The answer this time talked about lengthening several passing loops "to enable longer and more frequent freight and passenger services".
The only way that lengthening a loop will allow a more frequent service is if the original length was too short to accommodate a long freight train, causing the passenger train to be the one that has to wait in the loop. Or perhaps this implies some double-tracking: a higher frequency can be achieved either by adding more passing loops or providing double track sections long enough for more than one train to pass another, known as 'dynamic loops' and ideally at least four miles long.
Rhoda followed this up with a further question (see Parliamentary Questions) requesting a timescale for the journey time reductions promised in 2008. The answer, whilst repeating the intention of "lengthening passing loops on the line to enable longer and more frequent freight and passenger services" gave no timescale but did say, "We will fund the infrastructure enhancements necessary to produce further journey time savings on the Highland Main Line once a robust business case has been established for this expenditure."
Meanwhile the Transport Scotland website lists the Highland Main Line as "Under construction" and simply gives 2025 as the target date for the 2008 commitment. The page has a link entitled "View the Highland Main Line details" which says that TS expects the key outputs of an hourly service between Perth and Inverness "extended to Glasgow or Edinburgh" and a reduction of 10 mins on the average journey time, by May 2020. There is another link on that page: "Find out more at Network Rail's Highland Main Line site". Unfortunately this is a dead link and the NR website contains no HML page. On the general "Scotland Route" page it says, "Similar [to A2I] connectivity, journey choice and journey time improvements will be delivered by new infrastructure, new trains and new timetable for Inverness and for communities along the Highland Main Line to Perth and onto [sic] the Central Belt."
It is good to know that as far back as 2008 and 2015 respectively, the last two First Ministers fully appreciated the need for radical improvement of rail in the Highlands. Alex Salmond said in Inverness, "Railways must at least compete with the roads", and Nicola Sturgeon echoed that, saying that she believes people in the North should not have to choose between good rail links or better roads. The new First Minister, Humza Yousaf, once held the post of Transport Minister, so will be well aware of Highland railways' shortcomings.
The mention above of a "robust business case" still raises a warning flag for us. Until recently business cases seemed to require value for money in terms of the population served - a calculation which can never produce a good enough result in less-populated areas, with lengthy routes, such as the Highlands. We have been assured recently that that method has been superseded by something which takes many more factors into account. We would hope that factors such as the great reduction in pollution gained by transferring freight to rail would be included, along with the strategic object for the whole of Scotland of achieving fast, safe, environmentally-friendly communication between all parts of the country, and the economic benefits that would bring.

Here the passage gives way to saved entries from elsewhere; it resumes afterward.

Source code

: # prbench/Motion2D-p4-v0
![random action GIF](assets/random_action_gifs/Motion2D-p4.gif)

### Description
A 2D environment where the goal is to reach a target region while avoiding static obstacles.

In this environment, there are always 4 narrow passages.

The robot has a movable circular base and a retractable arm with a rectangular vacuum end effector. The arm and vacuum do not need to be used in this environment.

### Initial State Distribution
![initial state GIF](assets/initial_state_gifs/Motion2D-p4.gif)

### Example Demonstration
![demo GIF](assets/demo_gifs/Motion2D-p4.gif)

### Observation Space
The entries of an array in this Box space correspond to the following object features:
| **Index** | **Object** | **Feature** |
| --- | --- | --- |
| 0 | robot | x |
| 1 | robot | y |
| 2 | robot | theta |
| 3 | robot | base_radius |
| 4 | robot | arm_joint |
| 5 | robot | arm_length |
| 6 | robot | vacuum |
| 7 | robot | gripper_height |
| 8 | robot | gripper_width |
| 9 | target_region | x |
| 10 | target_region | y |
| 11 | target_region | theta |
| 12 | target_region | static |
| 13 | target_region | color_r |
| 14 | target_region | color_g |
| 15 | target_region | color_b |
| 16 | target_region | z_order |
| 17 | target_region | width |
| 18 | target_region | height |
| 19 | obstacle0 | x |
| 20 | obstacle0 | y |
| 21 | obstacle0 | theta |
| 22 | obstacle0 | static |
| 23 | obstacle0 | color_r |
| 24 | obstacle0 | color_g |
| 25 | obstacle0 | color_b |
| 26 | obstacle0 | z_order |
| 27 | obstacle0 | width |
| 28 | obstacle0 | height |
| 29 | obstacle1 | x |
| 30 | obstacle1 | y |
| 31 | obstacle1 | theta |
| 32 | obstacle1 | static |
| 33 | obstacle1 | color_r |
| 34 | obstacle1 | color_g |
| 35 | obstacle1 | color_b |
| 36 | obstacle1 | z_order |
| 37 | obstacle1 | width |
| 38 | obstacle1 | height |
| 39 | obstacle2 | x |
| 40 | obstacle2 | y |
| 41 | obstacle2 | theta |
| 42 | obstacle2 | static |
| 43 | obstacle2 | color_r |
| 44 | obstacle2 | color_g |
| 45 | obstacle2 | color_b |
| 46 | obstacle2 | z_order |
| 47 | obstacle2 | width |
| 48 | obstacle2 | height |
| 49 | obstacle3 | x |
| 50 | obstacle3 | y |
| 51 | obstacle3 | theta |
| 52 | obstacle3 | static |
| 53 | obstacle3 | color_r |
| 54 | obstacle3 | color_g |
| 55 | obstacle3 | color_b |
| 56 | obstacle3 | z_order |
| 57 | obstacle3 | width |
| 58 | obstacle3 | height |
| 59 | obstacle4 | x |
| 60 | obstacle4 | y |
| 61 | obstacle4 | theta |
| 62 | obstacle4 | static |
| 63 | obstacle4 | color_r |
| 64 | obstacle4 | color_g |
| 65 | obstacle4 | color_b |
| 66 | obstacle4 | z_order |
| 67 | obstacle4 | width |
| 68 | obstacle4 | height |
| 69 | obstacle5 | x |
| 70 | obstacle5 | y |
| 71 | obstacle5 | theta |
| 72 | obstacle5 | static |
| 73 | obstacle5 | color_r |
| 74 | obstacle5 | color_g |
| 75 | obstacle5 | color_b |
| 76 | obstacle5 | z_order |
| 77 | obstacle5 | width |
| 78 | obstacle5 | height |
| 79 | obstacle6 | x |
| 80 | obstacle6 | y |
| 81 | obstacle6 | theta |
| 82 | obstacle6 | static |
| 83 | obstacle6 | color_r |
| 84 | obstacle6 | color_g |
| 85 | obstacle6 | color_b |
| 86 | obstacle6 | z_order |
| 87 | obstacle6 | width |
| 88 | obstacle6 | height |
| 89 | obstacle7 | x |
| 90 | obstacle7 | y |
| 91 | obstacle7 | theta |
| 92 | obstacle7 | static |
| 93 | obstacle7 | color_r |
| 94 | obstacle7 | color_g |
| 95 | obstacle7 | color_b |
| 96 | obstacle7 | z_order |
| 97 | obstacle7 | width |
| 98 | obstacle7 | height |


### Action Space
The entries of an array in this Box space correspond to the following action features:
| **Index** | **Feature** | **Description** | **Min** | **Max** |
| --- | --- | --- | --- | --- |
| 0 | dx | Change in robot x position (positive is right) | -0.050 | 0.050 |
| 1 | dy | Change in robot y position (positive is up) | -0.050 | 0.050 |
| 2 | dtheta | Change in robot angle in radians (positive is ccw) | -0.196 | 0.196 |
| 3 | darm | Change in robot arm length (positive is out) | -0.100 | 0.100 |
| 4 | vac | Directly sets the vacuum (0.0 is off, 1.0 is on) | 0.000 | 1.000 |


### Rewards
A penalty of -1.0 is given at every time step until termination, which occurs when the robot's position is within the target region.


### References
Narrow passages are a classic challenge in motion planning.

The passionate campaigning for dualling the A9, at a staggering cost for one length of road of at least £3,000m, has overshadowed the needs of people in the Highlands who wish to travel by rail, and has ignored the declared government aim of substantial modal shift away from road transport.
That £3,000m+ would go a long way to solving the capacity problems of the HML and speeding up the journey on the Far North Line enough to remove the temptation to drive.